Sunday, April 8, 2012

A Fine Romance

So over this short Easter break I have been wathcing a lot of old movies, mainly musicals. I just moved to a new place and they have free cable. Lucky me. Anyway, as I was saying, I have been watching a lot of old musicals and most of them were starring Doris Day, the sweetheart of the silver screen. A common theme of musicals is falling in love, this may not be the main story line but it is one of the back stories that happens alongside the main plot. To me these musicals are epitomes of the perfect romance or at least my idea of a perfect romance. Not only do they contain the innocent, beautiful heroine but they also have great soundtracks! The one thing I have found that these films lack are an apparent death, at least most of them, but they have the other necessary requirements; a recognition, maybe of the lead's true role in life or a number of things, then there is the quest, a search for the characters perfect break, and finally the piece de resistance, a happy ending. So we have most of the requirements covered, now to the peripherals. We've got sex(implied of course), marriage, descent when the lead hits rock bottom and ends up washing dishes in a fancy hotel just for room and board, adoption as is the case for Bing Crosby in Here Comes the Groom when he brings a pair of French orphans back to the states, and the last one I will list is sexual innocence which is a pervading theme throughout most of the older musicals. So as I have just listed all of the reasons why I believe these Doris Day musicals are perfect romances, I will sign off and continue watching Lucky Me.

Love at First Sight

So as we have been travelling along on our journey through the ocean of stories I have noticed a thread that keeps appearing. The thread I keep encountering throughout these stories is the occurrence of instantaneous love. I don't mean love at first sight, but the realization of love that happens all at once and not slowly over time. When Daphnis and Chloe first saw each other they didn't immediately fall in love, they enjoyed each others companionship, but innocently and as a brother and sister would. Then one day Chloe saw Daphnis bathing "and he seemed beautiful to her" pg.143 and she could only think of how beautiful Daphnis was "and this thought was the beginning of love" pg.143. Later Daphnis falls in love with Chloe when she kisses him all of a sudden he could see her beauty. I guess "falling" in love is the proper terminology if we are basing it on these stories because it appears as if there is no growing period, one minute you are fine and then the next you are aflame with love and desire. Another example of instantaneous love is in the story of Quamar al-Zaman and His Two Sons.
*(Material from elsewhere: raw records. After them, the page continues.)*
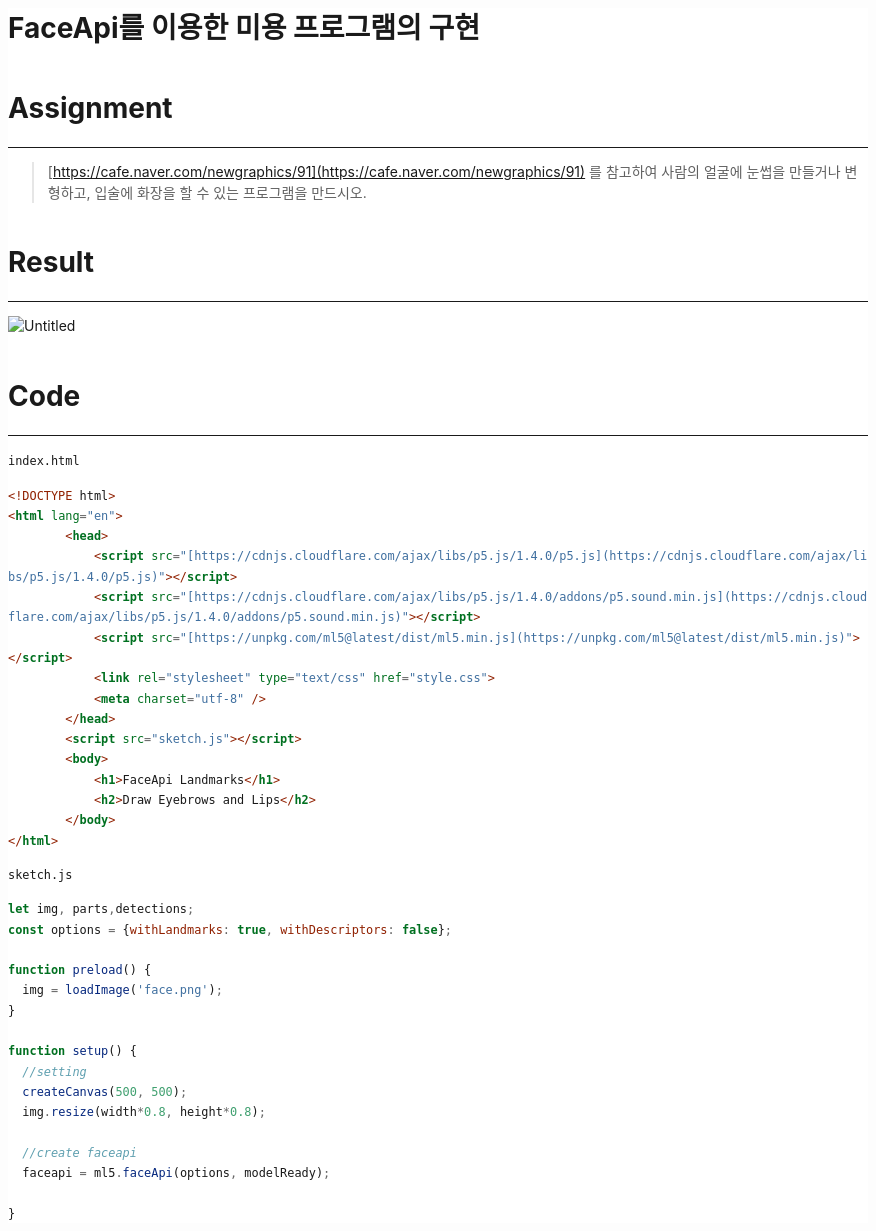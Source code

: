 # FaceApi를 이용한 미용 프로그램의 구현

# Assignment

---

> [https://cafe.naver.com/newgraphics/91](https://cafe.naver.com/newgraphics/91) 를 참고하여 사람의 얼굴에 눈썹을 만들거나 변형하고, 입술에 화장을 할 수 있는 프로그램을 만드시오.
> 

# Result

---

![Untitled](FaceApi%E1%84%85%E1%85%B3%E1%86%AF%20%E1%84%8B%E1%85%B5%E1%84%8B%E1%85%AD%E1%86%BC%E1%84%92%E1%85%A1%E1%86%AB%20%E1%84%86%E1%85%B5%E1%84%8B%E1%85%AD%E1%86%BC%20%E1%84%91%E1%85%B3%E1%84%85%E1%85%A9%E1%84%80%E1%85%B3%E1%84%85%E1%85%A2%E1%86%B7%E1%84%8B%E1%85%B4%20%E1%84%80%E1%85%AE%E1%84%92%E1%85%A7%E1%86%AB%206bef63ea013244b78160611af728632b/Untitled.png)

# Code

---

`index.html`

```html
<!DOCTYPE html>
<html lang="en">
		<head>
			<script src="[https://cdnjs.cloudflare.com/ajax/libs/p5.js/1.4.0/p5.js](https://cdnjs.cloudflare.com/ajax/libs/p5.js/1.4.0/p5.js)"></script>
			<script src="[https://cdnjs.cloudflare.com/ajax/libs/p5.js/1.4.0/addons/p5.sound.min.js](https://cdnjs.cloudflare.com/ajax/libs/p5.js/1.4.0/addons/p5.sound.min.js)"></script>
			<script src="[https://unpkg.com/ml5@latest/dist/ml5.min.js](https://unpkg.com/ml5@latest/dist/ml5.min.js)"></script>
			<link rel="stylesheet" type="text/css" href="style.css">
			<meta charset="utf-8" />
		</head>
		<script src="sketch.js"></script>
		<body>
			<h1>FaceApi Landmarks</h1>
			<h2>Draw Eyebrows and Lips</h2>
		</body>
</html>
```

`sketch.js`

```jsx
let img, parts,detections;
const options = {withLandmarks: true, withDescriptors: false};

function preload() {
  img = loadImage('face.png');
}

function setup() {
  //setting
  createCanvas(500, 500);
  img.resize(width*0.8, height*0.8);
  
  //create faceapi
  faceapi = ml5.faceApi(options, modelReady);
  
}
```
When Quamar and then Princess Budur are in turn awoken by the demons they are struck by each other's beauty and fall deeply in love with one another. In the case of Budur, when she "saw Quamar al-Zaman, she fell passionately in love with him" pg.218, though she chided herself for it because he was a stranger, she still was in love. When I read stories like these I wonder how the idea of sudden love came about. Did someone actually experience it or is it just a speeding up of the process people have to go through in order to find love?